Project Planning





1. Before making your project decide the following:
a. What kind of warp threads would you like to use. b. What will the length of your warp be. c. What is the width of the article to be woven. d. How many warp threads do you need in 1 inch. e. What will the total number of warp threads be. f. What is the purpose of your article to be woven. Does it require a stiff, firm structure or a drapeable one.

2. If you will be using varied types of warp threads in one piece, consider the following:
a. Using very thick and very fine yarns does influence the warp tension. b. You can alternate one thick and one thin thread but not in groups (thin threads will wind tighter than the thick ones on the warp beam. It will effect the tension by piling up in the thick sections). When using this technique, use two separate warp beams. c. If you would like a seersucker effect than you may place a group of thick thread next to a group of thin threads.

3. There are basically three types of fabric.
a. Where the warp and weft threads have the same prominence. b. A weft faced fabric where the weft thread hide the warp threads. *this is accomplished by selecting your warp threads from yarns finer than your weft yarns. *Or you may place your warp thread a size or two wider in your reed. c.
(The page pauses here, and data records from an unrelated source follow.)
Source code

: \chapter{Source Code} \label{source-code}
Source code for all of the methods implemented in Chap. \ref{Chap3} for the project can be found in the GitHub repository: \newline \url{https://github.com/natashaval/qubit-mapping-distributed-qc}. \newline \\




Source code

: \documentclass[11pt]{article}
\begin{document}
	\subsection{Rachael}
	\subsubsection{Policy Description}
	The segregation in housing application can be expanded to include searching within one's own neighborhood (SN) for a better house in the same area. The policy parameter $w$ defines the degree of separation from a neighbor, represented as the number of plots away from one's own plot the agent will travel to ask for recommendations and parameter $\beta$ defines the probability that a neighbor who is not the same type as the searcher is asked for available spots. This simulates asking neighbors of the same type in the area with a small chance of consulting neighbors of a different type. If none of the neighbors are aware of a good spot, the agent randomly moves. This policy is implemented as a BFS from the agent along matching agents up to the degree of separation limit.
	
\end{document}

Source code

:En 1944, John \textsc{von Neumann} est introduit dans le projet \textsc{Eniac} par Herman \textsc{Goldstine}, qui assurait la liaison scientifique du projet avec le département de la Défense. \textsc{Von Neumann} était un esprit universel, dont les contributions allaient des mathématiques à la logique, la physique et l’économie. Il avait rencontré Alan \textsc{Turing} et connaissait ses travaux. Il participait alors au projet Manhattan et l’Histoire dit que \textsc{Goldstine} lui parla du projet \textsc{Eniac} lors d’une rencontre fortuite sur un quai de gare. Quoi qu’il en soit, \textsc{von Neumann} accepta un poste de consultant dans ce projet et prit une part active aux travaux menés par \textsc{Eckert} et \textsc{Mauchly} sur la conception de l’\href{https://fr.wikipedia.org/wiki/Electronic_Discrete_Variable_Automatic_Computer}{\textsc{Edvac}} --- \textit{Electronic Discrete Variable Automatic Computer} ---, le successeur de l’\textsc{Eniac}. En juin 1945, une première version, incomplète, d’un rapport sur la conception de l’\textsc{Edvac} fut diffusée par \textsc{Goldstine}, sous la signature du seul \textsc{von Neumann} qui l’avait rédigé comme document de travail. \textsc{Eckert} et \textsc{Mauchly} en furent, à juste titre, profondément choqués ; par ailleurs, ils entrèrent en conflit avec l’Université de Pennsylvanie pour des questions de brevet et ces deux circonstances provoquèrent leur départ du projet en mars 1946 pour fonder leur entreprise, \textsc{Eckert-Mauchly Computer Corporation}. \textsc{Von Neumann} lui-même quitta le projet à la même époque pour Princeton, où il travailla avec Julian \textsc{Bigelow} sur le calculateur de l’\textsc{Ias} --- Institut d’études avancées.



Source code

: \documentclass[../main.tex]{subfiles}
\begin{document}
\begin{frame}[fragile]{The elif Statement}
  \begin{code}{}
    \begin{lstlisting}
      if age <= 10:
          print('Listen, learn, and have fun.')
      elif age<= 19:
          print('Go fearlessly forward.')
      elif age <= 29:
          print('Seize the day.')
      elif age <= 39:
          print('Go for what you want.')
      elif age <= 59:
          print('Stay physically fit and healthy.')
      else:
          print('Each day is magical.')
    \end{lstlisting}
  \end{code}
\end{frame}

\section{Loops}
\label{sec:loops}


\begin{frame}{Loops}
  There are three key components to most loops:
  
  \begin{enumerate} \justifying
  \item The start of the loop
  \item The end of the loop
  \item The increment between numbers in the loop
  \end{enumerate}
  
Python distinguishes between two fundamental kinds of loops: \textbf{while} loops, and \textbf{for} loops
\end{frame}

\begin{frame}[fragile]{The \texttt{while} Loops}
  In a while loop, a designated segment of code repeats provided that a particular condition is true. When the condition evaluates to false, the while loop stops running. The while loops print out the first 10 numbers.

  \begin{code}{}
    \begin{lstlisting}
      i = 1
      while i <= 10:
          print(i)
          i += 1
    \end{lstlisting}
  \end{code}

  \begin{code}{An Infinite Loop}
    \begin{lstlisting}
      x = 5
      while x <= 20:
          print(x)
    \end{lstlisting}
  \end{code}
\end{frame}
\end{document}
A warp faced fabric where the warp threads hide your weft threads. *Here you would space your warp threads very close together in your reed. *Or select your weft threads to be generally finer than your warp threads.

4. Suitable yarns for warps.
a. Use strong cotton, linens or tightly spun wools. b. Your yarn should not break when you snap it. i.e. this applies to either two plies or tightly twisted singles.

5. Notes concerning the use of your warping board:
a. The cross during warping is very important. It keeps the thread in the proper order for threading your pattern on your loom. b. Any color changes which occur during the warping board process must occur at the beginning peg or at the end of the cross. c. It is helpful when looping the cross threads into their groups, to use a contrasting colored thread. d. Tie all chokes tightly in an alternate color thread.